======== Information shown ========
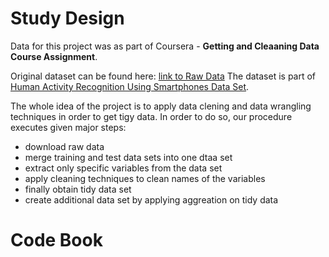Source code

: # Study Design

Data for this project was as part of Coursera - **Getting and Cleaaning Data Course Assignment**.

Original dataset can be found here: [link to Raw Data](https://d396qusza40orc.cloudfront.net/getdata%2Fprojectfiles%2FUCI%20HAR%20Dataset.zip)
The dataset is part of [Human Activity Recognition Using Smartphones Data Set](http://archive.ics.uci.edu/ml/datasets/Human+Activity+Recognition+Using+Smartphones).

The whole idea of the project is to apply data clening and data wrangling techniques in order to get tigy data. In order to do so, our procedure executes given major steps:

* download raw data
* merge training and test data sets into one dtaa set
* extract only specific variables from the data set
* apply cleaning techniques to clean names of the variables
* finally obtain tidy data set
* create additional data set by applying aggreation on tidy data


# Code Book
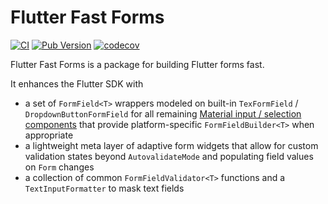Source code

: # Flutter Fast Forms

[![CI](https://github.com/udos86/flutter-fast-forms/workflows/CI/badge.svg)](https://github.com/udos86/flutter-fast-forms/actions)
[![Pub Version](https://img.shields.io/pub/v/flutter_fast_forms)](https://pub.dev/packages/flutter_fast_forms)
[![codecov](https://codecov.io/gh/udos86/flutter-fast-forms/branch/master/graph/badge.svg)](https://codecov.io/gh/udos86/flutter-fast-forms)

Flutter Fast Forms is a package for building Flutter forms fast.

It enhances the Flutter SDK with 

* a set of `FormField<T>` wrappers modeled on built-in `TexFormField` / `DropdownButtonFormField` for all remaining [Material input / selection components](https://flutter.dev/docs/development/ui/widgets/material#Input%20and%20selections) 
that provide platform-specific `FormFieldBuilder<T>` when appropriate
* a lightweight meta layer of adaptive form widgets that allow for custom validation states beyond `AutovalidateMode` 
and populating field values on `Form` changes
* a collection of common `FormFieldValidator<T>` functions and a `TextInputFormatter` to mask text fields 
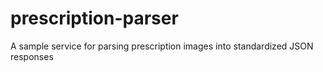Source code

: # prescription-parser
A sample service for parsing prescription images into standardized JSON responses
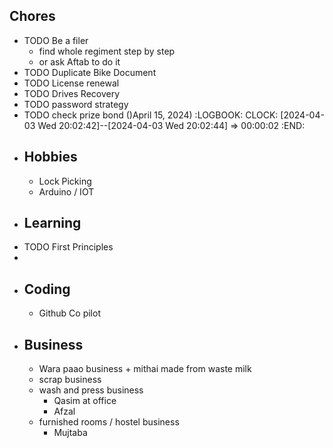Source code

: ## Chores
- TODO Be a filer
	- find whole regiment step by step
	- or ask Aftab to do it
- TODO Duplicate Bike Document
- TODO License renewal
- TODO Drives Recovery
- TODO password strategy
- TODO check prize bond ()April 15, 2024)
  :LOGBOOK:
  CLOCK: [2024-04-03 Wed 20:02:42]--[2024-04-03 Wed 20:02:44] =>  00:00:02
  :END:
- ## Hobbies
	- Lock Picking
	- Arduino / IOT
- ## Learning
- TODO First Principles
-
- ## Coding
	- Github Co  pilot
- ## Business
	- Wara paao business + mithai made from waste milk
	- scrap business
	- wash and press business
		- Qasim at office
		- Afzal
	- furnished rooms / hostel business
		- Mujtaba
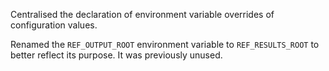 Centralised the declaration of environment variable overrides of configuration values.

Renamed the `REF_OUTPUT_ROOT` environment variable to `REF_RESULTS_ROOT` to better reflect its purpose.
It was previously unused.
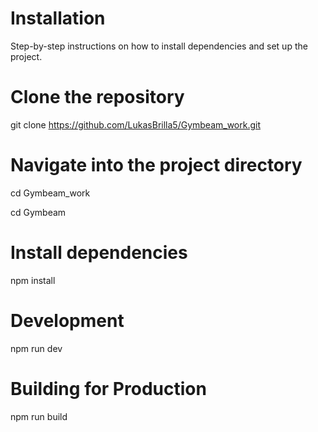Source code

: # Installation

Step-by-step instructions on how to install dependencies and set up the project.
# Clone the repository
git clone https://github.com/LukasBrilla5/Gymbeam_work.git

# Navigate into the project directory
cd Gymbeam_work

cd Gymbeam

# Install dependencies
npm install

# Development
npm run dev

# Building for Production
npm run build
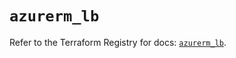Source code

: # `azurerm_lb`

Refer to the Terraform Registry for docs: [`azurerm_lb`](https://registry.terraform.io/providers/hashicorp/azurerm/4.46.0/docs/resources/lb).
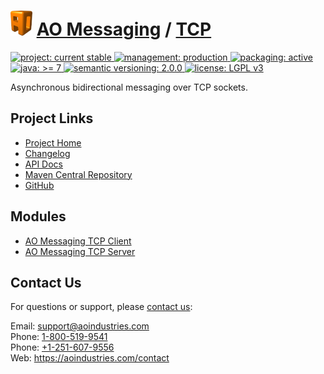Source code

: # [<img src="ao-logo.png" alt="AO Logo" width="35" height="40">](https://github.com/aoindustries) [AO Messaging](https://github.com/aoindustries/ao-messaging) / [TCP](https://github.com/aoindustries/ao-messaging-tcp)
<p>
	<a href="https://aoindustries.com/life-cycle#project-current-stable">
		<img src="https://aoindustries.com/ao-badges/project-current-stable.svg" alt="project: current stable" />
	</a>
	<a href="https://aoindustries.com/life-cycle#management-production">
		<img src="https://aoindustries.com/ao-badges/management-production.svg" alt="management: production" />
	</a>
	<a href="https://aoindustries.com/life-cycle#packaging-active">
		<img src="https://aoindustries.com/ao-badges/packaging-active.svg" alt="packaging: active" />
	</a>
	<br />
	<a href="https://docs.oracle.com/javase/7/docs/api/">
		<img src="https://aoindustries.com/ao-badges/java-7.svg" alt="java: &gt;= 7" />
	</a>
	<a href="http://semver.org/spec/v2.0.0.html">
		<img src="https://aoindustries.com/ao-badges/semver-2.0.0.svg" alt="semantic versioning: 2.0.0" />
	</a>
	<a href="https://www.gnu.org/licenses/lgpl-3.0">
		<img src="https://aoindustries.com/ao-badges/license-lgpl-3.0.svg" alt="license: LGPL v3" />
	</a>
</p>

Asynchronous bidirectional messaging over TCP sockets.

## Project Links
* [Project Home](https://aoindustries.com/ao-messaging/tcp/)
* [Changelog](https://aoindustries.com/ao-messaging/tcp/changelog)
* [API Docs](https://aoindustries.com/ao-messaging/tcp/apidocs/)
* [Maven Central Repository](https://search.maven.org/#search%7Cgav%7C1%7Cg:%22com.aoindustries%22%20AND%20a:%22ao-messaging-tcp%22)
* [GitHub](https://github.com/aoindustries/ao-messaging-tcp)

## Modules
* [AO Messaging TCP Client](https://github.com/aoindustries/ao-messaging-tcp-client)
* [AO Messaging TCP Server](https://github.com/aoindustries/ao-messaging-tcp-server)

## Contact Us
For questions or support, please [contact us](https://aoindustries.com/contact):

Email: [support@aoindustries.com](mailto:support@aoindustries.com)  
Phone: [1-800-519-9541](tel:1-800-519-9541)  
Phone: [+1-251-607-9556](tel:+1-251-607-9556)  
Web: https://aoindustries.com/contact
========
> Task to carry out: Give back every entry verbatim. No pictures belong in the copy.

> Written response:
Source code

: # Study Design

Data for this project was as part of Coursera - **Getting and Cleaaning Data Course Assignment**.

Original dataset can be found here: [link to Raw Data](https://d396qusza40orc.cloudfront.net/getdata%2Fprojectfiles%2FUCI%20HAR%20Dataset.zip)
The dataset is part of [Human Activity Recognition Using Smartphones Data Set](http://archive.ics.uci.edu/ml/datasets/Human+Activity+Recognition+Using+Smartphones).

The whole idea of the project is to apply data clening and data wrangling techniques in order to get tigy data. In order to do so, our procedure executes given major steps:

* download raw data
* merge training and test data sets into one dtaa set
* extract only specific variables from the data set
* apply cleaning techniques to clean names of the variables
* finally obtain tidy data set
* create additional data set by applying aggreation on tidy data


# Code Book
Source code

: # Flutter Fast Forms

[![CI](https://github.com/udos86/flutter-fast-forms/workflows/CI/badge.svg)](https://github.com/udos86/flutter-fast-forms/actions)
[![Pub Version](https://img.shields.io/pub/v/flutter_fast_forms)](https://pub.dev/packages/flutter_fast_forms)
[![codecov](https://codecov.io/gh/udos86/flutter-fast-forms/branch/master/graph/badge.svg)](https://codecov.io/gh/udos86/flutter-fast-forms)

Flutter Fast Forms is a package for building Flutter forms fast.

It enhances the Flutter SDK with 

* a set of `FormField<T>` wrappers modeled on built-in `TexFormField` / `DropdownButtonFormField` for all remaining [Material input / selection components](https://flutter.dev/docs/development/ui/widgets/material#Input%20and%20selections) 
that provide platform-specific `FormFieldBuilder<T>` when appropriate
* a lightweight meta layer of adaptive form widgets that allow for custom validation states beyond `AutovalidateMode` 
and populating field values on `Form` changes
* a collection of common `FormFieldValidator<T>` functions and a `TextInputFormatter` to mask text fields 
Source code

: # prescription-parser
A sample service for parsing prescription images into standardized JSON responses
Source code

: ## Chores
- TODO Be a filer
	- find whole regiment step by step
	- or ask Aftab to do it
- TODO Duplicate Bike Document
- TODO License renewal
- TODO Drives Recovery
- TODO password strategy
- TODO check prize bond ()April 15, 2024)
  :LOGBOOK:
  CLOCK: [2024-04-03 Wed 20:02:42]--[2024-04-03 Wed 20:02:44] =>  00:00:02
  :END:
- ## Hobbies
	- Lock Picking
	- Arduino / IOT
- ## Learning
- TODO First Principles
-
- ## Coding
	- Github Co  pilot
- ## Business
	- Wara paao business + mithai made from waste milk
	- scrap business
	- wash and press business
		- Qasim at office
		- Afzal
	- furnished rooms / hostel business
		- Mujtaba
 Centralised the declaration of environment variable overrides of configuration values.

Renamed the `REF_OUTPUT_ROOT` environment variable to `REF_RESULTS_ROOT` to better reflect its purpose.
It was previously unused.
Source code

: # Installation

Step-by-step instructions on how to install dependencies and set up the project.
# Clone the repository
git clone https://github.com/LukasBrilla5/Gymbeam_work.git

# Navigate into the project directory
cd Gymbeam_work

cd Gymbeam

# Install dependencies
npm install

# Development
npm run dev

# Building for Production
npm run build
Source code

: # `azurerm_lb`

Refer to the Terraform Registry for docs: [`azurerm_lb`](https://registry.terraform.io/providers/hashicorp/azurerm/4.46.0/docs/resources/lb).
Source code

: # [<img src="ao-logo.png" alt="AO Logo" width="35" height="40">](https://github.com/aoindustries) [AO Messaging](https://github.com/aoindustries/ao-messaging) / [TCP](https://github.com/aoindustries/ao-messaging-tcp)
<p>
	<a href="https://aoindustries.com/life-cycle#project-current-stable">
		<img src="https://aoindustries.com/ao-badges/project-current-stable.svg" alt="project: current stable" />
	</a>
	<a href="https://aoindustries.com/life-cycle#management-production">
		<img src="https://aoindustries.com/ao-badges/management-production.svg" alt="management: production" />
	</a>
	<a href="https://aoindustries.com/life-cycle#packaging-active">
		<img src="https://aoindustries.com/ao-badges/packaging-active.svg" alt="packaging: active" />
	</a>
	<br />
	<a href="https://docs.oracle.com/javase/7/docs/api/">
		<img src="https://aoindustries.com/ao-badges/java-7.svg" alt="java: &gt;= 7" />
	</a>
	<a href="http://semver.org/spec/v2.0.0.html">
		<img src="https://aoindustries.com/ao-badges/semver-2.0.0.svg" alt="semantic versioning: 2.0.0" />
	</a>
	<a href="https://www.gnu.org/licenses/lgpl-3.0">
		<img src="https://aoindustries.com/ao-badges/license-lgpl-3.0.svg" alt="license: LGPL v3" />
	</a>
</p>

Asynchronous bidirectional messaging over TCP sockets.

## Project Links
* [Project Home](https://aoindustries.com/ao-messaging/tcp/)
* [Changelog](https://aoindustries.com/ao-messaging/tcp/changelog)
* [API Docs](https://aoindustries.com/ao-messaging/tcp/apidocs/)
* [Maven Central Repository](https://search.maven.org/#search%7Cgav%7C1%7Cg:%22com.aoindustries%22%20AND%20a:%22ao-messaging-tcp%22)
* [GitHub](https://github.com/aoindustries/ao-messaging-tcp)

## Modules
* [AO Messaging TCP Client](https://github.com/aoindustries/ao-messaging-tcp-client)
* [AO Messaging TCP Server](https://github.com/aoindustries/ao-messaging-tcp-server)

## Contact Us
For questions or support, please [contact us](https://aoindustries.com/contact):

Email: [support@aoindustries.com](mailto:support@aoindustries.com)  
Phone: [1-800-519-9541](tel:1-800-519-9541)  
Phone: [+1-251-607-9556](tel:+1-251-607-9556)  
Web: https://aoindustries.com/contact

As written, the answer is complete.